Extracted records:
◇ ◇ ◇

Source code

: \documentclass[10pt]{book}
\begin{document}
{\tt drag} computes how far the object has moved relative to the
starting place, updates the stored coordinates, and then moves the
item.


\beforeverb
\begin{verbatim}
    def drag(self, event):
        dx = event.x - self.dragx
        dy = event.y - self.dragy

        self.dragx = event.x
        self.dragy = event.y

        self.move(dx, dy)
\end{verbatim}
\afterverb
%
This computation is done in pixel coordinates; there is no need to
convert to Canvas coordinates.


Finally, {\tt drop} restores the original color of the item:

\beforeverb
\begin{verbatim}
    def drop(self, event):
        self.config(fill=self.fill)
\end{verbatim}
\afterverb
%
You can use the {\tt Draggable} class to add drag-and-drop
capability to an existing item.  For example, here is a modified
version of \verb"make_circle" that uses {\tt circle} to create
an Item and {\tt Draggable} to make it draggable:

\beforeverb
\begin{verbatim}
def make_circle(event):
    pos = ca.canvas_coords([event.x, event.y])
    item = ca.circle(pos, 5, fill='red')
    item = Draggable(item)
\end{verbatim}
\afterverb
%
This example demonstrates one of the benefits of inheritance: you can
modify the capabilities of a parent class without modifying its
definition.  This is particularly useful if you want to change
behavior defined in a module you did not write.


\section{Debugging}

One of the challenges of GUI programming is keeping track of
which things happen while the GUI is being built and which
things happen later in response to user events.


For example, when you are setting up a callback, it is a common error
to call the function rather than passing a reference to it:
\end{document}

◇ ◇ ◇

What you need to do: All entries are to be retyped with no difference from the original.

Response box:
Source code

: \documentclass[10pt]{book}
\begin{document}
{\tt drag} computes how far the object has moved relative to the
starting place, updates the stored coordinates, and then moves the
item.


\beforeverb
\begin{verbatim}
    def drag(self, event):
        dx = event.x - self.dragx
        dy = event.y - self.dragy

        self.dragx = event.x
        self.dragy = event.y

        self.move(dx, dy)
\end{verbatim}
\afterverb
%
This computation is done in pixel coordinates; there is no need to
convert to Canvas coordinates.


Finally, {\tt drop} restores the original color of the item:

\beforeverb
\begin{verbatim}
    def drop(self, event):
        self.config(fill=self.fill)
\end{verbatim}
\afterverb
%
You can use the {\tt Draggable} class to add drag-and-drop
capability to an existing item.  For example, here is a modified
version of \verb"make_circle" that uses {\tt circle} to create
an Item and {\tt Draggable} to make it draggable:

\beforeverb
\begin{verbatim}
def make_circle(event):
    pos = ca.canvas_coords([event.x, event.y])
    item = ca.circle(pos, 5, fill='red')
    item = Draggable(item)
\end{verbatim}
\afterverb
%
This example demonstrates one of the benefits of inheritance: you can
modify the capabilities of a parent class without modifying its
definition.  This is particularly useful if you want to change
behavior defined in a module you did not write.


\section{Debugging}

One of the challenges of GUI programming is keeping track of
which things happen while the GUI is being built and which
things happen later in response to user events.


For example, when you are setting up a callback, it is a common error
to call the function rather than passing a reference to it:
\end{document}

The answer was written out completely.